Thursday, December 24, 2009

Dear Santa from Paige & James


This was Paige's letter to Santa this year. She had a tall order, and keep in mind this is one of several versions (some as early as September). I think next year we might limit her to the top 3 of her endless lists.



James, on the other hand, just wants a dinosaur, easy peasy - this is one boy who won't be disappointed on Christmas morning.

A friend of mine sent this to me, you've probably read it by now, but if not... I thought the moms out there would like to know they are not alone or at least have a good laugh - Maren 


p.s. I have video to upload but my parents internet is about as fast as the pony express.


Dear Santa,
I've been a good mom all year. I've fed, cleaned and cuddled my children on 
demand, visited their doctor's office more than my doctor, sold sixty-two cases 
of candy bars to raise money to plant a shade tree on the school playground I 
was hoping you could spread my list out over several Christmases, since I had to 
write this letter with my son's red crayon, on the back of a receipt in the 
laundry room between cycles, and who knows when I'll find anymore free time in 
the next 18 years.

Here are my Christmas wishes:
I'd like a pair of legs that don't ache (in any color, except purple, which I 
already have) and arms that don't hurt or flap in the breeze; but are strong 
enough to pull my screaming child out of the candy aisle in the grocery store. 
I'd also like a waist, since I lost mine somewhere in the seventh month of my 
last pregnancy. If you're hauling big ticket items this year I'd like 
fingerprint resistant windows and a radio that only plays adult music; a 
television that doesn't broadcast any programs containing talking animals; and a 
refrigerator with a secret compartment behind the crisper where I can hide to 
talk on the phone.

On the practical side, I could use a talking doll that says, "Yes, Mommy" to 
boost my parental confidence, along with two kids who don't fight and three 
pairs of jeans that will zip all the way up without the use of power tools.

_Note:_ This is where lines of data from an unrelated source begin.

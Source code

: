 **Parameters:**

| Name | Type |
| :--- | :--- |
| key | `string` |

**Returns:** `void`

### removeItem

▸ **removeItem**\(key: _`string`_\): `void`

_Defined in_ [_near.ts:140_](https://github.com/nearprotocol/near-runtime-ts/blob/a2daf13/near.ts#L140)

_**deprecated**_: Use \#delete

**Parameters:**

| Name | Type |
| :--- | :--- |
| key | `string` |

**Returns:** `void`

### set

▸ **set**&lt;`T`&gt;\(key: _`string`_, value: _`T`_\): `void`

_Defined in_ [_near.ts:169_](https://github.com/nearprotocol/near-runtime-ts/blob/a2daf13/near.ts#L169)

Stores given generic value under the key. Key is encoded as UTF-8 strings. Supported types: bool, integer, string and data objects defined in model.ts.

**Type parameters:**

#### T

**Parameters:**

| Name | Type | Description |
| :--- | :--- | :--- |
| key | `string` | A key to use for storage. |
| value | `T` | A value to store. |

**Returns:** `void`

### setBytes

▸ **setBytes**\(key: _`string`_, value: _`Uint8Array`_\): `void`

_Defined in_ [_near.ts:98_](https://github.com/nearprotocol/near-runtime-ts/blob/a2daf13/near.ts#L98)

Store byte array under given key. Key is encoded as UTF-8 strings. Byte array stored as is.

I could also use a recording of Tibetan monks chanting "Don't eat in the 
living room" and "Take your hands off your brother/sister," because my voice 
seems to be just out of my children's hearing range and can only be heard by the 
dog.

If it's too late to find any of these products, I'd settle for enough time to 
brus h my teeth and comb my hair in the same morning, or the luxury of eating 
food warmer than room temperature without it being served in a Styrofoam 
container.

If you don't mind, I could also use a few Christmas miracles to brighten the 
holiday season. Would it be too much trouble to declare ketchup a vegetable? It 
will clear my conscience immensely. It would be helpful if you could coerce my 
children to help around the house without demanding payment as if they were the 
bosses of an organized crime family.

Well, Santa, the buzzer on the dryer is ringing and my son saw my feet under 
the laundry room door. I think he wants his crayon back. Have a safe trip and 
remember to leave your wet boots by the door and come in and dry off so you 
don't catch cold.

Help yourself to cookies on the table but don't eat too many or leave crumbs 
on the carpet.

Yours Always, 

MOM

P.S. One more thing...you can cancel all my requests if you can keep my
children healthy, safe, and young enough to believe in Santa.

Friday, December 11, 2009

2009 Christmas Card attempts


The final chapter of the Buchanan saga



It's official - we heard the heartbeat on Wednesday - this is the cause of my nauseated state of being 24/7. There is actually a little peanut causing all this havoc on my body. Everything seems to be going really well. My progesterone levels were low so they put me on a supplement and I'm trying to live with the side effects while Jason claims there are no big changes (I always break out crying, right? - ha, ha, ha)

Actually, it does have a slew of side effects, but I seem to be affected by 3: sleepiness, irritability, and anxiety. Serious anxiety over the littlest dumbest things (makes me crazy) and it sucks that my one good quality (patience) is in short supply. Yesterday during preschool my kids were looking at me like 'why does she think she has to bribe us for every little thing?' - please, please, please put your shoes on, I will give you an m&m - come on just help pick up, I will give you and m&m - poor things. Luckily it will just be 'til I reach 13 weeks and the placenta can kick in and do it's job.

So mark you calendars - the official due date is JULY 15th (but keep in mind NONE of my kids came on time... ) so let's really plan for JULY 22nd, a week late is about right on for my babies.

p.s. and yes this one will be a surprise as well... we will probably let our kids name it (after the first couple we lost interest). Paige has already picked out Gavin for a boy and she said Lilly for a girl which is cute, but Jason really liked Eleanor, (however you spell it - Elenore, Elanore) when we were trying to name Paige and I'm coming around. We could always call her Elle or Elli.